• **INFORMATION**
-- Opening Marker --
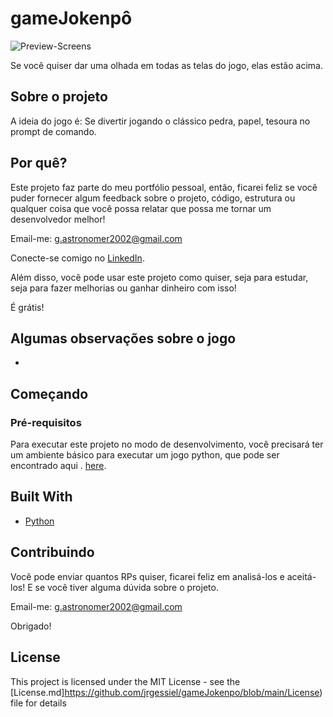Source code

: # gameJokenpô
![Preview-Screens](https://github.com/jrgessiel/gameJokenpo/blob/main/demo/gameJokenp%C3%B4.png)

Se você quiser dar uma olhada em todas as telas do jogo, elas estão acima.

## Sobre o projeto

A ideia do jogo é:
Se divertir jogando o clássico pedra, papel, tesoura no prompt de comando.


## Por quê?

Este projeto faz parte do meu portfólio pessoal, então, ficarei feliz se você puder fornecer algum feedback sobre o projeto, código, estrutura ou qualquer coisa que você possa relatar que possa me tornar um desenvolvedor melhor!

Email-me: g.astronomer2002@gmail.com

Conecte-se comigo no [LinkedIn](https://www.linkedin.com/in/).

Além disso, você pode usar este projeto como quiser, seja para estudar, seja para fazer melhorias ou ganhar dinheiro com isso!

É grátis!

## Algumas observações sobre o jogo

-

## Começando

### Pré-requisitos

Para executar este projeto no modo de desenvolvimento, você precisará ter um ambiente básico para executar um jogo python, que pode ser encontrado aqui . [here](https://python.org/).

## Built With

- [Python](https://python.org/) 

## Contribuindo

Você pode enviar quantos RPs quiser, ficarei feliz em analisá-los e aceitá-los! E se você tiver alguma dúvida sobre o projeto.

Email-me: g.astronomer2002@gmail.com

Obrigado!

## License

This project is licensed under the MIT License - see the [License.md]https://github.com/jrgessiel/gameJokenpo/blob/main/License) file for details

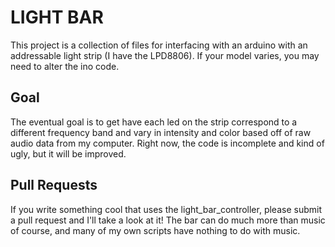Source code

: LIGHT BAR
=========

This project is a collection of files for interfacing with an arduino with an
addressable light strip (I have the LPD8806).  If your model varies, you may
need to alter the ino code.

Goal
----
The eventual goal is to get have each led on the strip correspond to a different
frequency band and vary in intensity and color based off of raw audio data
from my computer.  Right now, the code is incomplete and kind of ugly, but it
will be improved.

Pull Requests
-------------
If you write something cool that uses the light_bar_controller, please submit
a pull request and I'll take a look at it!  The bar can do much more than music
of course, and many of my own scripts have nothing to do with music.
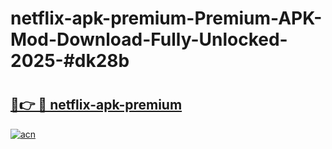 # netflix-apk-premium-Premium-APK-Mod-Download-Fully-Unlocked-2025-#dk28b

# <h2><a href="https://bedroomkl.my?title=netflix-apk-premium&ref=1AP">🔗👉 🔴 netflix-apk-premium</a></h2>

[![acn](https://github.com/user-attachments/assets/0f9c940e-d8b0-45ae-aac7-cd30a18b3e1c)](https://bedroomkl.my?title=netflix-apk-premium&ref=1AP)

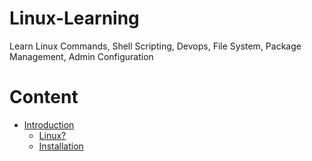 # Linux-Learning

Learn Linux Commands, Shell Scripting, Devops, File System, Package Management, Admin Configuration

# Content

- [Introduction](#introduction)
  - [Linux?](#https://github.com/YatharthChauhan2362/Linux-Learning/blob/main/Introduction.md#linux)
  - [Installation](https://github.com/YatharthChauhan2362/Linux-Learning/blob/main/Introduction.md#installation-on-vmware)
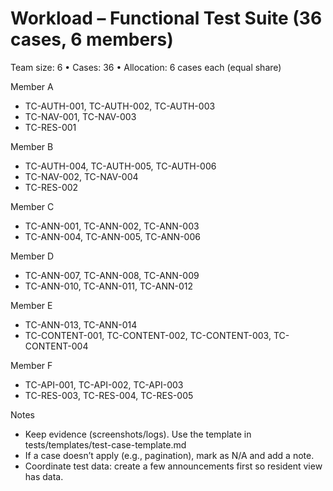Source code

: # Workload – Functional Test Suite (36 cases, 6 members)

Team size: 6 • Cases: 36 • Allocation: 6 cases each (equal share)

Member A
- TC-AUTH-001, TC-AUTH-002, TC-AUTH-003
- TC-NAV-001, TC-NAV-003
- TC-RES-001

Member B
- TC-AUTH-004, TC-AUTH-005, TC-AUTH-006
- TC-NAV-002, TC-NAV-004
- TC-RES-002

Member C
- TC-ANN-001, TC-ANN-002, TC-ANN-003
- TC-ANN-004, TC-ANN-005, TC-ANN-006

Member D
- TC-ANN-007, TC-ANN-008, TC-ANN-009
- TC-ANN-010, TC-ANN-011, TC-ANN-012

Member E
- TC-ANN-013, TC-ANN-014
- TC-CONTENT-001, TC-CONTENT-002, TC-CONTENT-003, TC-CONTENT-004

Member F
- TC-API-001, TC-API-002, TC-API-003
- TC-RES-003, TC-RES-004, TC-RES-005

Notes
- Keep evidence (screenshots/logs). Use the template in tests/templates/test-case-template.md
- If a case doesn’t apply (e.g., pagination), mark as N/A and add a note.
- Coordinate test data: create a few announcements first so resident view has data.
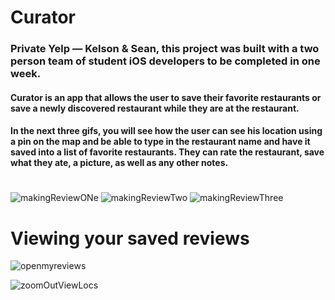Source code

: 
<h1>Curator</h1>

### Private Yelp — Kelson &amp; Sean, this project was built with a two person team of student iOS developers to be completed in one week.


<h4>Curator is an app that allows the user to save their favorite restaurants or save a newly discovered restaurant while they are at the restaurant.</h4>

<h4> In the next three gifs, you will see how the user can see his location using a pin on the map and be able to type in the restaurant name and have it saved
 into a list of favorite restaurants. They can rate the restaurant, save what they ate, a picture, as well as any other notes.</h4>
 
<h1></h1>
 
![makingReviewONe](https://user-images.githubusercontent.com/59428583/104633164-fce7e280-565b-11eb-886b-1a37099b8d72.gif) ![makingReviewTwo](https://user-images.githubusercontent.com/59428583/104633230-17ba5700-565c-11eb-8176-ca9c49b168fa.gif) ![makingReviewThree](https://user-images.githubusercontent.com/59428583/104633299-2e60ae00-565c-11eb-9cbf-d187759d8221.gif)





<h1>Viewing your saved reviews</h4>

![openmyreviews](https://user-images.githubusercontent.com/59428583/104633114-e80b4f00-565b-11eb-88fa-4386b815bdf2.gif)

![zoomOutViewLocs](https://user-images.githubusercontent.com/59428583/104632836-82b75e00-565b-11eb-8a87-972bc1896c59.gif)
-- Closing Marker --
Using the data above, count the lines that hold the string "gameJokenpo". Report the number and nothing else.

• **ANSWER FOR THE TASK**
2